(WORK TASK) Find the string "description" in the entries and copy each line that has it.
(DATA SUPPLIED begins)
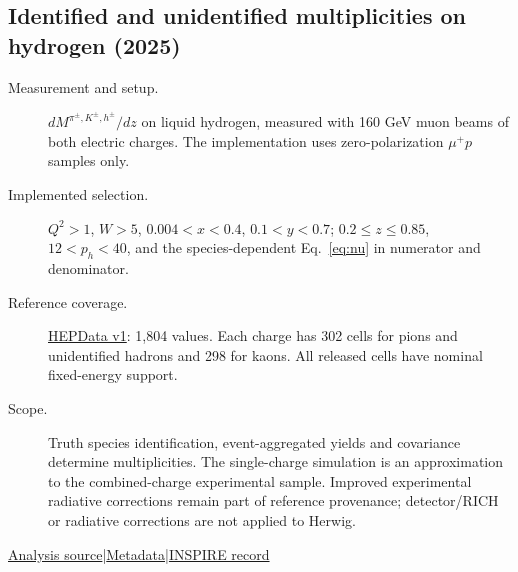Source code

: \documentclass[11pt,a4paper]{article}
\newcommand{\id}[1]{{\small\texttt{\detokenize{#1}}}}
\begin{document}
\subsection{\texorpdfstring{Identified and unidentified multiplicities on hydrogen (2025)}{Identified and unidentified multiplicities on hydrogen (2025)}}
\id{COMPASS_2025_I2840545}\quad\cite{r2840545}
\begin{description}
\item[Measurement and setup.] $dM^{\pi^\pm,K^\pm,h^\pm}/dz$ on liquid hydrogen, measured with 160 GeV muon beams of both electric charges. The implementation uses zero-polarization $\mu^+p$ samples only.
\item[Implemented selection.] $Q^2>1$, $W>5$, $0.004<x<0.4$, $0.1<y<0.7$; $0.2\le z\le0.85$, $12<p_h<40$, and the species-dependent Eq.~\eqref{eq:nu} in numerator and denominator.
\item[Reference coverage.] \href{https://www.hepdata.net/record/ins2840545?version=1}{HEPData v1}: 1,804 values. Each charge has 302 cells for pions and unidentified hadrons and 298 for kaons. All released cells have nominal fixed-energy support.
\item[Scope.] Truth species identification, event-aggregated yields and covariance determine multiplicities. The single-charge simulation is an approximation to the combined-charge experimental sample. Improved experimental radiative corrections remain part of reference provenance; detector/RICH or radiative corrections are not applied to Herwig.
\end{description}
{\small\href{https://github.com/apapaefs/HerwigPolarizedPheno/blob/105045bd757aaa6b217e87811dc5f9a22a8d1cef/analyses/rivet/dis/COMPASS_2025_I2840545.cc}{Analysis source}\quad|\quad\href{https://github.com/apapaefs/HerwigPolarizedPheno/blob/105045bd757aaa6b217e87811dc5f9a22a8d1cef/analyses/rivet/dis/COMPASS_2025_I2840545.info}{Metadata}\quad|\quad\href{https://inspirehep.net/literature/2840545}{INSPIRE record}}

\clearpage
{}
\end{document}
(DATA SUPPLIED ends)
(OUTPUT FOR THIS TASK)
\begin{description}
\end{description}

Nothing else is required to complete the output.